-- Supplied material --

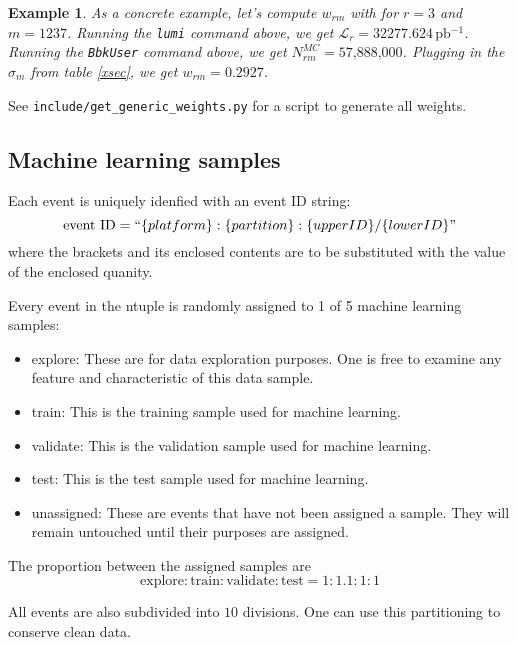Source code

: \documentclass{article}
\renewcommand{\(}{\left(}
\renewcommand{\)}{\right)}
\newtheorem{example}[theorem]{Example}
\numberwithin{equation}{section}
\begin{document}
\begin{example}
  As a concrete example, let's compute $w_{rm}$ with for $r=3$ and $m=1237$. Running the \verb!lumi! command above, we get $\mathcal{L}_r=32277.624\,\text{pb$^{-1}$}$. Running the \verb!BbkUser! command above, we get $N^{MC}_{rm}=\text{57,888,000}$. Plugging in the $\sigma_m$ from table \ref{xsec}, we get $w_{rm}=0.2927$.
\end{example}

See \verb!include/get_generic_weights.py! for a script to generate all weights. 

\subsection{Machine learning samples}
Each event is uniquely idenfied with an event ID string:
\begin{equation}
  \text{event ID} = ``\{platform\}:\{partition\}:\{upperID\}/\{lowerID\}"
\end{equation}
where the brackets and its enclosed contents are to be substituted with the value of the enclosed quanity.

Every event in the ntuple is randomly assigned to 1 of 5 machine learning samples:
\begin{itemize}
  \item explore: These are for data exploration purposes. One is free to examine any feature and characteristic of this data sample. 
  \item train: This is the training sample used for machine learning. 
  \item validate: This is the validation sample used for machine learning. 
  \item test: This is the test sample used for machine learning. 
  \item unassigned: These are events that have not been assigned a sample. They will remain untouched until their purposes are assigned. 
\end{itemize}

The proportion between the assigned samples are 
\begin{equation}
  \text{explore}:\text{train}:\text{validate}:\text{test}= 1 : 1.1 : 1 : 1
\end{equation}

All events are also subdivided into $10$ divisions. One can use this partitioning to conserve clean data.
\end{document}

-- What you should do --
Write the data above out again exactly, minus its pictures.

-- Response to this exercise --
Source code

: \documentclass{article}
\renewcommand{\(}{\left(}
\renewcommand{\)}{\right)}
\newtheorem{example}[theorem]{Example}
\numberwithin{equation}{section}
\begin{document}
\begin{example}
  As a concrete example, let's compute $w_{rm}$ with for $r=3$ and $m=1237$. Running the \verb!lumi! command above, we get $\mathcal{L}_r=32277.624\,\text{pb$^{-1}$}$. Running the \verb!BbkUser! command above, we get $N^{MC}_{rm}=\text{57,888,000}$. Plugging in the $\sigma_m$ from table \ref{xsec}, we get $w_{rm}=0.2927$.
\end{example}

See \verb!include/get_generic_weights.py! for a script to generate all weights. 

\subsection{Machine learning samples}
Each event is uniquely idenfied with an event ID string:
\begin{equation}
  \text{event ID} = ``\{platform\}:\{partition\}:\{upperID\}/\{lowerID\}"
\end{equation}
where the brackets and its enclosed contents are to be substituted with the value of the enclosed quanity.

Every event in the ntuple is randomly assigned to 1 of 5 machine learning samples:
\begin{itemize}
  \item explore: These are for data exploration purposes. One is free to examine any feature and characteristic of this data sample. 
  \item train: This is the training sample used for machine learning. 
  \item validate: This is the validation sample used for machine learning. 
  \item test: This is the test sample used for machine learning. 
  \item unassigned: These are events that have not been assigned a sample. They will remain untouched until their purposes are assigned. 
\end{itemize}

The proportion between the assigned samples are 
\begin{equation}
  \text{explore}:\text{train}:\text{validate}:\text{test}= 1 : 1.1 : 1 : 1
\end{equation}

All events are also subdivided into $10$ divisions. One can use this partitioning to conserve clean data.
\end{document}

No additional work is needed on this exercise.